The branches of the posterior cerebral artery are divided into two sets, ganglionic and cortical:
Central branches
Also known as the perforating branches:
Thalamoperforating and thalamogeniculate or postero-medial ganglionic branches: a group of small arteries which arise at the commencement of the posterior cerebral artery: these, with similar branches from the posterior communicating, pierce the posterior perforated substance, and supply the medial surfaces of the thalami and the walls of the third ventricle.
Peduncular perforating or postero-lateral ganglionic branches: small arteries which arise from the posterior cerebral artery after it has turned around the cerebral peduncle; they supply a considerable portion of the thalamus.
(Posterior) choroidal branches
Not to be confused with the Anterior choroidal artery The posterior choroidal branches of the posterior cerebral artery are sometimes referred to as a single posterior choroidal artery.
Lateral posterior choroidal branches: small branches to the cerebral peduncle, fornix, thalamus, caudate nucleus, and choroid plexus of the lateral ventricle.
Cortical branches
The cortical branches are:
Anterior temporal, distributed to the uncus and the anterior part of the fusiform gyrus
The development of the PCA in fetal brain comes relatively late and arises from the fusion of several embryonic vessels near the caudal end of the PCommA supplying the mesencephalon and diencephalon of the fetus. The PCA begins as such, as a continuation of the PCommA in the fetus with only 10–30% of fetuses having a prominent basilar origin. The fetal carotid origin of the PCA usually regresses as the vertebral and basilar arteries develop with the PCommA reducing is size. In most adults, the PCA sources from the anterior portion of the basilar artery.

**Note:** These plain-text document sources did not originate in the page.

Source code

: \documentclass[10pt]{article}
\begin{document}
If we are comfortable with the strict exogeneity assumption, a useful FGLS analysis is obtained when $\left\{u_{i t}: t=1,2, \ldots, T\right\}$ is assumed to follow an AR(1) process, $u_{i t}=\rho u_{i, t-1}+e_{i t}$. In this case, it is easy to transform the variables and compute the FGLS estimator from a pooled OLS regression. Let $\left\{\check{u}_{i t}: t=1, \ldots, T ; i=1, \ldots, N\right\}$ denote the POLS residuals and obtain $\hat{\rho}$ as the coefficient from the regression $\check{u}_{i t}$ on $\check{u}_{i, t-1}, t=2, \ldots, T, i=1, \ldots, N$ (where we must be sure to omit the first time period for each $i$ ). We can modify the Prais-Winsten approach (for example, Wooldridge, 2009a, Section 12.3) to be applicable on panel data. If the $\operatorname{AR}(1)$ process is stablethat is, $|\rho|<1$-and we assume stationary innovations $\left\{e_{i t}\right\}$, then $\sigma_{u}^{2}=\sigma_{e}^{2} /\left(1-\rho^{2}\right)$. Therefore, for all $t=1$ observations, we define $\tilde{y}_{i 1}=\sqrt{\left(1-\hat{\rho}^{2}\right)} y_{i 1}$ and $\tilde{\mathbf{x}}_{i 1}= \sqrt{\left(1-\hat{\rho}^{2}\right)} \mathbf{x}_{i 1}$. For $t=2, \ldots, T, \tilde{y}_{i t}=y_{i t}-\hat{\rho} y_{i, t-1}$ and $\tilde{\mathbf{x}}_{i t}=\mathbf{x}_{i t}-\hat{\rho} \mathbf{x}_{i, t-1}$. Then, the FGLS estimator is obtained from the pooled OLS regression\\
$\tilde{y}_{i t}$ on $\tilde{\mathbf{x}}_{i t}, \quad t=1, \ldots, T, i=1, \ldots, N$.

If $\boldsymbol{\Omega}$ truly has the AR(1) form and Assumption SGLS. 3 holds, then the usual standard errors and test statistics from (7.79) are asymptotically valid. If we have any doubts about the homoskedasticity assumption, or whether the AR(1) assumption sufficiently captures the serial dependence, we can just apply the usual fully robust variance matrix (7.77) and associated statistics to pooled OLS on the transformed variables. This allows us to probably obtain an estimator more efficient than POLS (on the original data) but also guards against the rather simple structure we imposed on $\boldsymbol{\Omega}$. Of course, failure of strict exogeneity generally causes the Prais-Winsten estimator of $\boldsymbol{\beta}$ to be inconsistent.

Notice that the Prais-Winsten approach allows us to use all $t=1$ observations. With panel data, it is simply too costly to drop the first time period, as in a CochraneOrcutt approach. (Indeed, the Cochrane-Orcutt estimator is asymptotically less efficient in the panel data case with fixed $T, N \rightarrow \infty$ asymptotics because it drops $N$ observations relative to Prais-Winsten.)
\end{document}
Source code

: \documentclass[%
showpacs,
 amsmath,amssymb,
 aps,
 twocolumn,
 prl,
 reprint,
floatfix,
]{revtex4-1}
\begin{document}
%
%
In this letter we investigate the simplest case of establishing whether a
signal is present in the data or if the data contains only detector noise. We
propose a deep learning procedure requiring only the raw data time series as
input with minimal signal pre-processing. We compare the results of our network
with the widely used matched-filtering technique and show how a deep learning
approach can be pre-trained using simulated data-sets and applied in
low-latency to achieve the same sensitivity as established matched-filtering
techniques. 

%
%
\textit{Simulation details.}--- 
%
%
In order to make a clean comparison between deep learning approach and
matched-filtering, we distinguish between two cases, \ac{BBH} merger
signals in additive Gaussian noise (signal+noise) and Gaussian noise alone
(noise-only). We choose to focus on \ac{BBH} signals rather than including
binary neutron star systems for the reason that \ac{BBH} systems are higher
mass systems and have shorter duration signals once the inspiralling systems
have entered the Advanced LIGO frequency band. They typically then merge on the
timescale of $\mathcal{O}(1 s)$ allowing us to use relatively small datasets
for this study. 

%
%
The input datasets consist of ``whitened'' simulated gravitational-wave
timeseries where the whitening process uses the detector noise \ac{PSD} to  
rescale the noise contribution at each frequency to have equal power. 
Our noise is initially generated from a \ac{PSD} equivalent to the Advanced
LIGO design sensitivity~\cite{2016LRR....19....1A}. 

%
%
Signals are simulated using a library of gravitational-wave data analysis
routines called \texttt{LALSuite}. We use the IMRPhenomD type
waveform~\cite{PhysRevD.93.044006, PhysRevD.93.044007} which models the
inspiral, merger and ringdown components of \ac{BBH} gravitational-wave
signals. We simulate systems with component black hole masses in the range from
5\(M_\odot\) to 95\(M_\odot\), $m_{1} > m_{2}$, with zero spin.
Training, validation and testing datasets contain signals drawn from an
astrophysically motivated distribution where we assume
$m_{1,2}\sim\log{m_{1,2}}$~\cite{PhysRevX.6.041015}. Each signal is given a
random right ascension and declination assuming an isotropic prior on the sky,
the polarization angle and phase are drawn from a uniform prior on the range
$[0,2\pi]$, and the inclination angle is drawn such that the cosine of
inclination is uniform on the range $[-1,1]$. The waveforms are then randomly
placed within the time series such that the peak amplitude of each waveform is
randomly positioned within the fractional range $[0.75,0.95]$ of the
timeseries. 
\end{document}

Only about 19% of adults retain PCommA dominance of the PCA with 72% having dominant basilar origin, and the rest having either equal prominence between PCommA and basilar artery, or a single exclusive source.
Clinical significance
Stroke
Contralateral loss of pain and temperature sensations.
Visual field defects.
Prosopagnosia with bilateral obstruction of the lingual and fusiform gyri.
Bilateral homonymous hemianopia, cortical blindness, awareness or denial of blindness; tactile naming, achromatopia, failure to see to-and-fro movements, inability to perceive objects not centrally located, apraxia of ocular movements, inability to count or enumerate objects, tendency to run into things that the patient sees and tries to avoid: Bilateral occipital lobe with possibly the parietal lobe involved.
Verbal dyslexia without agraphia, color anomia: Dominant calcarine lesion and posterior part of corpus callosum.
Memory defect: Hippocampal lesion bilaterally or on the dominant side only.
Topographic disorientation and prosopagnosia: Usually with lesions of nondominant, calcarine, and lingual gyrus.
Unformed visual hallucinations, peduncular hallucinosis, metamorphopsia, teleopsia, illusory visual spread, palinopsia, distortion of outlines, central photophobia: Calcarine cortex.
Complex hallucinations: Usually nondominant hemisphere.
Central territory (Ganglionic branches)
Thalamic syndrome: sensory loss, spontaneous pain and dysesthesias, choreoathetosis, intention tremor, spasms of hand, mild hemiparesis, contralateral hemianaethesia: Posteroventral nucleus of thalamus; involvement of the adjacent subthalamus body or its afferent tracts.
Weber's syndrome: third nerve palsy and contralateral hemiplegia: Third nerve and cerebral peduncle.
Contralateral hemiplegia: Cerebral peduncle.
Paralysis or paresis of vertical eye movement, skew deviation, sluggish pupillary responses to light, slight miosis and ptosis : Supranuclear fibers to third nerve, interstitial nucleus of Cajal, nucleus of Darkschewitsch, and posterior commissure.